What you have to do:
Within the listing below, locate all lines containing the word "UserCredential". Copy each one.
● ● ●
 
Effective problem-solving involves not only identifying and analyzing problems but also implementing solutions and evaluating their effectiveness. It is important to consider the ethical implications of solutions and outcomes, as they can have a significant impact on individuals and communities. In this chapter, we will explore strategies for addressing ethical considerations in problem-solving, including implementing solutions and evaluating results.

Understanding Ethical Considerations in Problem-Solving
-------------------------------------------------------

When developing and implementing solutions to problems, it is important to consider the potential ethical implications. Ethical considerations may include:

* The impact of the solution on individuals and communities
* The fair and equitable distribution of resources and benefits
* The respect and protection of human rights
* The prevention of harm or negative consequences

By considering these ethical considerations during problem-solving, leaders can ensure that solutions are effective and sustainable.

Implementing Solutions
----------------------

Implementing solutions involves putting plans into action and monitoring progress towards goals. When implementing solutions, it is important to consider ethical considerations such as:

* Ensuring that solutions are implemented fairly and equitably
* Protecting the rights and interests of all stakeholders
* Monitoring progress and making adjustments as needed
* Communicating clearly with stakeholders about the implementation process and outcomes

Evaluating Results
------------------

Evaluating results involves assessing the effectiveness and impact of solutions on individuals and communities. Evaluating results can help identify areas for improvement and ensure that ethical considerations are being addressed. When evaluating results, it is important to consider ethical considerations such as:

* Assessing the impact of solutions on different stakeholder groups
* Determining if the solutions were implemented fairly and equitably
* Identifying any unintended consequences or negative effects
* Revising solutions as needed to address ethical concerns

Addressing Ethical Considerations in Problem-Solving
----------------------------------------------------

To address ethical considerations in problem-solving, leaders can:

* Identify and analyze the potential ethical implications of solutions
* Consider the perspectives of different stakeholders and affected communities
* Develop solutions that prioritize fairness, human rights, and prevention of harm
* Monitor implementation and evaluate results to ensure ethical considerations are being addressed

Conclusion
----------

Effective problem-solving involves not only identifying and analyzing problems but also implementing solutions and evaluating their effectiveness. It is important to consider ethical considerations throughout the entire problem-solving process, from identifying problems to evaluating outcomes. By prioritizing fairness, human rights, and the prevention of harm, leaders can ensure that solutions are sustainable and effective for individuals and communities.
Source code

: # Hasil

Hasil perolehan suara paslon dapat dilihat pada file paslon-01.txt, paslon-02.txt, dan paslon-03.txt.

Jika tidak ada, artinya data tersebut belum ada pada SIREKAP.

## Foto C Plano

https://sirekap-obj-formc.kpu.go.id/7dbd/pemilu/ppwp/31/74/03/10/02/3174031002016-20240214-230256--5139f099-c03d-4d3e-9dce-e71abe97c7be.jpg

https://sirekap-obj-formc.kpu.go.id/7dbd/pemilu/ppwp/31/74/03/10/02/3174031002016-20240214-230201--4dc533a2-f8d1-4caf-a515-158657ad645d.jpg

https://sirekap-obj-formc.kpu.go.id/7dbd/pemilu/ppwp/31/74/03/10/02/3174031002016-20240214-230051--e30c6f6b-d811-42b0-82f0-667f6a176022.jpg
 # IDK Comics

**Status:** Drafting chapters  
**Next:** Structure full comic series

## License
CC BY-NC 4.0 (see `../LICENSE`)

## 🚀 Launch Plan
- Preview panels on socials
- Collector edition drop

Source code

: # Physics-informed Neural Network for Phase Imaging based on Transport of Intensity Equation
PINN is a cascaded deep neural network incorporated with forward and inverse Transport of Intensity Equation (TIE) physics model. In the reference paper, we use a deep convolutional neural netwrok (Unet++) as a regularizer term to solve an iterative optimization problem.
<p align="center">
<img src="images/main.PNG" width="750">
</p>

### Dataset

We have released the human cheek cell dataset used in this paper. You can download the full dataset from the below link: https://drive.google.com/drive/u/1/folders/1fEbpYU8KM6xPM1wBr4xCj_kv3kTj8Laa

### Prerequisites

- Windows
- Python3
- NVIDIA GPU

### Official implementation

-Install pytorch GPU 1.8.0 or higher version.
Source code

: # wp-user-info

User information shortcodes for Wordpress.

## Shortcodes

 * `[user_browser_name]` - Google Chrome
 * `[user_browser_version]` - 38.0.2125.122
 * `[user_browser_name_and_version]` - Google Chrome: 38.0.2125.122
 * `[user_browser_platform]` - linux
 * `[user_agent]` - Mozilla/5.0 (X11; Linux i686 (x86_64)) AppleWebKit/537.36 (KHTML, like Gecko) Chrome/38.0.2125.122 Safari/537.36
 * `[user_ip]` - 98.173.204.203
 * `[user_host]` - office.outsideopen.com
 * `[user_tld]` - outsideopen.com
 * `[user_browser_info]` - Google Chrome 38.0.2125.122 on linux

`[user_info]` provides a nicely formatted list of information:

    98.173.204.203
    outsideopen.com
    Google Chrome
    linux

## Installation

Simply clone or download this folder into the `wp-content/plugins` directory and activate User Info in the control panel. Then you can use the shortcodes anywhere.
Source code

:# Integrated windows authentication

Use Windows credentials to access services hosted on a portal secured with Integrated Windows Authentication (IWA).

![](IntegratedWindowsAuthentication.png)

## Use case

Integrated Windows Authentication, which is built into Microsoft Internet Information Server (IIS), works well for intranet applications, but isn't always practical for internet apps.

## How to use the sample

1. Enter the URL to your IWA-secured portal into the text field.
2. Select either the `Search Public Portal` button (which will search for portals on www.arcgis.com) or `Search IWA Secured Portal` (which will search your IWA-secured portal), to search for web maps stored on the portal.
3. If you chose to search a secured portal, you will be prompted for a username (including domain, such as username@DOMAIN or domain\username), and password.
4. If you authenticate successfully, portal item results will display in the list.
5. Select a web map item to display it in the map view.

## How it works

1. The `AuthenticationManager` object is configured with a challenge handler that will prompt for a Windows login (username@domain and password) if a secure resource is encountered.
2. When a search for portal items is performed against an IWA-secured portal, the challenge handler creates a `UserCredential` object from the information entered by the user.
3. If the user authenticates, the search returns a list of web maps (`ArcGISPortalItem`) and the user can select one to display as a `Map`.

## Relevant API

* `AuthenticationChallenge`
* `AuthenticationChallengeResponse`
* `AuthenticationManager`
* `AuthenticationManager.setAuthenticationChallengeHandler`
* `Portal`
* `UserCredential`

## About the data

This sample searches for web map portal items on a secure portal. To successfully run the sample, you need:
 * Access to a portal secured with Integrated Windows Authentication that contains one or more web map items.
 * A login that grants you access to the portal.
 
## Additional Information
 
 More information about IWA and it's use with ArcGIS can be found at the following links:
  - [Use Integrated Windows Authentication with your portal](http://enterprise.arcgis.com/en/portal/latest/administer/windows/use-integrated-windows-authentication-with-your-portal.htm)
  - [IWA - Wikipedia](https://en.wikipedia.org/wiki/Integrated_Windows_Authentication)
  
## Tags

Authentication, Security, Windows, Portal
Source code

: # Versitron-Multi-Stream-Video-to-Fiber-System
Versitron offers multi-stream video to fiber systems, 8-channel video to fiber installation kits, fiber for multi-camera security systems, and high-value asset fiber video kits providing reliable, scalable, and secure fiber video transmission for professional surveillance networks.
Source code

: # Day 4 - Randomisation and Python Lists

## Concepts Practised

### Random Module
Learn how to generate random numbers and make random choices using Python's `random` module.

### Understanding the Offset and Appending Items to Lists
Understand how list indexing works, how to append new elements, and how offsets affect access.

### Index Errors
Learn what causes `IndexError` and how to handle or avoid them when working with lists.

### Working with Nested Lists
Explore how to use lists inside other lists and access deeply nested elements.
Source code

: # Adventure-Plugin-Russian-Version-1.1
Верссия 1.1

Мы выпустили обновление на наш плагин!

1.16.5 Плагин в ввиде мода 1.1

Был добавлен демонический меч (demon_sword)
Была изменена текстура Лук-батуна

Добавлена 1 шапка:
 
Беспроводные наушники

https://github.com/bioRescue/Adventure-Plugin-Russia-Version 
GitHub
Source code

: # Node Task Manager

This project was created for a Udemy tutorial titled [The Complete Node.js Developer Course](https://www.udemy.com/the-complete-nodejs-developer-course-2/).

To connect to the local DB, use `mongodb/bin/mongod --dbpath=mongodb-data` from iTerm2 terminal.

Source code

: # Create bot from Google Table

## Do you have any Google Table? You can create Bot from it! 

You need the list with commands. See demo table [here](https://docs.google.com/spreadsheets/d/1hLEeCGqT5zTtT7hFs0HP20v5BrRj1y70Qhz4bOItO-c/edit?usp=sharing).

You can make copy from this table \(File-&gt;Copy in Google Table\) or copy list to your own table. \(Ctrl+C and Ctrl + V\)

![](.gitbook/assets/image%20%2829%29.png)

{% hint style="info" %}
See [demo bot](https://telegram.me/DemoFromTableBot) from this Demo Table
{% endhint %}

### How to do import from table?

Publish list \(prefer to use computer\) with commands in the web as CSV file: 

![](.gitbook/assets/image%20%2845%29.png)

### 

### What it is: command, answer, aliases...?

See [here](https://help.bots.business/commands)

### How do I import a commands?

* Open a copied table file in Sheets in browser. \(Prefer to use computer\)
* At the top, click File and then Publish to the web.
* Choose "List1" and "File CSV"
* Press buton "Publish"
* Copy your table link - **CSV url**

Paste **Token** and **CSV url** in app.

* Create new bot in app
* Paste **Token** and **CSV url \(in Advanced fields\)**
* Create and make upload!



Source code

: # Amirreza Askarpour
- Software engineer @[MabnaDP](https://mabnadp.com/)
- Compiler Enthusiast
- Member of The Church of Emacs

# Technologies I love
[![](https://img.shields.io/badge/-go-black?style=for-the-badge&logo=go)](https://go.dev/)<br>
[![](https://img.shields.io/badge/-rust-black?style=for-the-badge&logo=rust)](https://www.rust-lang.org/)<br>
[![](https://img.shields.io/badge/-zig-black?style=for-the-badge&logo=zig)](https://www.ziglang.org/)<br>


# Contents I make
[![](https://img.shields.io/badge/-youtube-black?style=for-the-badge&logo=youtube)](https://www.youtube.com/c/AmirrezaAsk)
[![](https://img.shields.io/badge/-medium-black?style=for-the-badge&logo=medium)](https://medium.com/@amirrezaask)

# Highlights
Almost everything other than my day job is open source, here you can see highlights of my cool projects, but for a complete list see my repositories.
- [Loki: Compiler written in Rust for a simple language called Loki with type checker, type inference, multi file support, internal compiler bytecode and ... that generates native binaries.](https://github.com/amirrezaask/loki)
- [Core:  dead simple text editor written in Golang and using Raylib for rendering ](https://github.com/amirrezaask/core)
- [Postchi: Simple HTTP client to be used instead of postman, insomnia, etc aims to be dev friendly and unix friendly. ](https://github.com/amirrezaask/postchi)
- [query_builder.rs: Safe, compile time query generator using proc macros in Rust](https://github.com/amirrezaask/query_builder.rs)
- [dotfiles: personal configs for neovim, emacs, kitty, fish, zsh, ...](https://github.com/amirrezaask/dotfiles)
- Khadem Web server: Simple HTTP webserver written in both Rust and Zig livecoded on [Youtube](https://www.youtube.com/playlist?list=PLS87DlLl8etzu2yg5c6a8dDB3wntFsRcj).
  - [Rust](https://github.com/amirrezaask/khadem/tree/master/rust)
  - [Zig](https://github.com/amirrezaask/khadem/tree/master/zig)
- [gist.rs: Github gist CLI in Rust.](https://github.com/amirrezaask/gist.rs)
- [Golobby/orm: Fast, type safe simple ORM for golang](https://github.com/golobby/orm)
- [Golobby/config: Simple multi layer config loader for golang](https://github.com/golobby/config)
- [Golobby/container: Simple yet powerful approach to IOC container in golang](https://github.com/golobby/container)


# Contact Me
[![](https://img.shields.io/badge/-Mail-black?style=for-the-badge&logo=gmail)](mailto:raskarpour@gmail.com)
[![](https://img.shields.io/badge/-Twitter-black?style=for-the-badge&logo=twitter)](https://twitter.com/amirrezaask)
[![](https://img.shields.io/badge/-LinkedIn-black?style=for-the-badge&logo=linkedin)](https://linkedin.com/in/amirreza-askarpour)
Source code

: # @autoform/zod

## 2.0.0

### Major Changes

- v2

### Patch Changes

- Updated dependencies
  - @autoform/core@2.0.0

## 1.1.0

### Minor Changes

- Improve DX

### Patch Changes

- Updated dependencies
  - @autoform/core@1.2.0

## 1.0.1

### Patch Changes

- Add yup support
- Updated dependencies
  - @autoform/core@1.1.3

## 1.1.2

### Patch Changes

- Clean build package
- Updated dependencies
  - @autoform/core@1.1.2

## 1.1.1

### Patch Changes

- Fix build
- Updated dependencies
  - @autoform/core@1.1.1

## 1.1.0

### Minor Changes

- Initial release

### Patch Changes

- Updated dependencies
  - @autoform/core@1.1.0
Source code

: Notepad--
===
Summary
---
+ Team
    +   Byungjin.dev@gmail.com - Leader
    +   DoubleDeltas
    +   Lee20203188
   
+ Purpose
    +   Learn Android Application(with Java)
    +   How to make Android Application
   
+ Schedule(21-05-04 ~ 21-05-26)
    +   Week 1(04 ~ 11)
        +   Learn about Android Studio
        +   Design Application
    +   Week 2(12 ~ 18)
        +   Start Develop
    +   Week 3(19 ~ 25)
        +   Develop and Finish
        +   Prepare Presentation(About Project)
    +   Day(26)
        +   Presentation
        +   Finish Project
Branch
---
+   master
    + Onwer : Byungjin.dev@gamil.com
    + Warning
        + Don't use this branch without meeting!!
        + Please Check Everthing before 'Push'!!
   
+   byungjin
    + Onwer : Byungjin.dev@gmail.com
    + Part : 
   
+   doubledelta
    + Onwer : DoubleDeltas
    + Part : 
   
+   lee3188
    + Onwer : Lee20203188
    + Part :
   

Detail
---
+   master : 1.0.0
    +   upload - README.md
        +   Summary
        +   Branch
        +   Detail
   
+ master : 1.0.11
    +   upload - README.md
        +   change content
● ● ●
Reply to the exercise:
2. When a search for portal items is performed against an IWA-secured portal, the challenge handler creates a `UserCredential` object from the information entered by the user.
* `UserCredential`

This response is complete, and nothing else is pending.